## Given information
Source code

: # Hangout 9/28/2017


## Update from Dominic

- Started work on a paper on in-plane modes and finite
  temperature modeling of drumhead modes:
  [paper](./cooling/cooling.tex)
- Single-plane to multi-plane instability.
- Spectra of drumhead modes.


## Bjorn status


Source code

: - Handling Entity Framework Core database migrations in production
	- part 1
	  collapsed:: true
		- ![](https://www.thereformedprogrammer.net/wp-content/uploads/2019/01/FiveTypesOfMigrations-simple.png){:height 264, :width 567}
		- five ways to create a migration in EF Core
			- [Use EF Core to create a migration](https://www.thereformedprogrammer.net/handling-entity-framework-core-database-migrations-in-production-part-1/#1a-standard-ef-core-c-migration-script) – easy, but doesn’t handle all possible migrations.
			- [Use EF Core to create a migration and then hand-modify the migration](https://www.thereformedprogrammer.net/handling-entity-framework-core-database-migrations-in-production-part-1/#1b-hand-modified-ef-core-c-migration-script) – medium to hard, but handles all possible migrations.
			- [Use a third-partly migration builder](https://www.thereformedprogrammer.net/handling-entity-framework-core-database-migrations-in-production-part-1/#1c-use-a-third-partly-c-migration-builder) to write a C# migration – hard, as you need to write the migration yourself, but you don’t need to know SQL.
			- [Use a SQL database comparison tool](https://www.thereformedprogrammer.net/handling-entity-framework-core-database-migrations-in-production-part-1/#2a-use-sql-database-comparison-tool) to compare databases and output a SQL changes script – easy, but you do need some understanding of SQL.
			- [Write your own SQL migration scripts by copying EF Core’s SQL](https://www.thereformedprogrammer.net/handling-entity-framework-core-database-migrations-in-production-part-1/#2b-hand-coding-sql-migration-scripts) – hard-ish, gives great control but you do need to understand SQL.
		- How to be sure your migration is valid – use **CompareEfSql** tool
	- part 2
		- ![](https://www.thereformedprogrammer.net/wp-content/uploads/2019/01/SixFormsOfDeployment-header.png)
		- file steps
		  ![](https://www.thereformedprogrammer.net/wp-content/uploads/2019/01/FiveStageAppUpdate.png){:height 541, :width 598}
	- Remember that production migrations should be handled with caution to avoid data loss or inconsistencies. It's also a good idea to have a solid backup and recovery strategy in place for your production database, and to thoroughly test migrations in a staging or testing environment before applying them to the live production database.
* * *
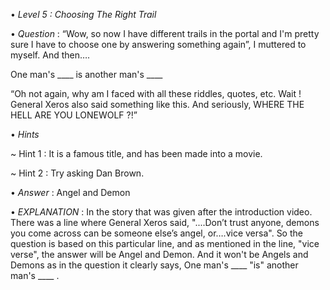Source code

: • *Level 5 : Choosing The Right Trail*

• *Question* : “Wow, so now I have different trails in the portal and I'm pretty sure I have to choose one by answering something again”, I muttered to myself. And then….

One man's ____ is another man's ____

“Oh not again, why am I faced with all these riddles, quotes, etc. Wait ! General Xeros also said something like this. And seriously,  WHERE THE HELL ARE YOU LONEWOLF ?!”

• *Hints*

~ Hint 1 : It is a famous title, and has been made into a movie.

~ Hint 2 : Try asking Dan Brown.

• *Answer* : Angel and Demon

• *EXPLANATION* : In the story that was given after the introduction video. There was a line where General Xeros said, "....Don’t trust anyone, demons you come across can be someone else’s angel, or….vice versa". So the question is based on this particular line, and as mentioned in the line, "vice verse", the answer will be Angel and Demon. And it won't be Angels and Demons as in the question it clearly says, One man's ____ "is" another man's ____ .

## Instructions to follow
Please give an exact copy of the entries above, from the line with "[paper](./cooling/cooling.tex)" down to the line with "- file steps", inclusive, and nothing else.

## Problem solution
  [paper](./cooling/cooling.tex)
- Single-plane to multi-plane instability.
- Spectra of drumhead modes.


## Bjorn status


Source code

: - Handling Entity Framework Core database migrations in production
	- part 1
	  collapsed:: true
		- ![](https://www.thereformedprogrammer.net/wp-content/uploads/2019/01/FiveTypesOfMigrations-simple.png){:height 264, :width 567}
		- five ways to create a migration in EF Core
			- [Use EF Core to create a migration](https://www.thereformedprogrammer.net/handling-entity-framework-core-database-migrations-in-production-part-1/#1a-standard-ef-core-c-migration-script) – easy, but doesn’t handle all possible migrations.
			- [Use EF Core to create a migration and then hand-modify the migration](https://www.thereformedprogrammer.net/handling-entity-framework-core-database-migrations-in-production-part-1/#1b-hand-modified-ef-core-c-migration-script) – medium to hard, but handles all possible migrations.
			- [Use a third-partly migration builder](https://www.thereformedprogrammer.net/handling-entity-framework-core-database-migrations-in-production-part-1/#1c-use-a-third-partly-c-migration-builder) to write a C# migration – hard, as you need to write the migration yourself, but you don’t need to know SQL.
			- [Use a SQL database comparison tool](https://www.thereformedprogrammer.net/handling-entity-framework-core-database-migrations-in-production-part-1/#2a-use-sql-database-comparison-tool) to compare databases and output a SQL changes script – easy, but you do need some understanding of SQL.
			- [Write your own SQL migration scripts by copying EF Core’s SQL](https://www.thereformedprogrammer.net/handling-entity-framework-core-database-migrations-in-production-part-1/#2b-hand-coding-sql-migration-scripts) – hard-ish, gives great control but you do need to understand SQL.
		- How to be sure your migration is valid – use **CompareEfSql** tool
	- part 2
		- ![](https://www.thereformedprogrammer.net/wp-content/uploads/2019/01/SixFormsOfDeployment-header.png)
		- file steps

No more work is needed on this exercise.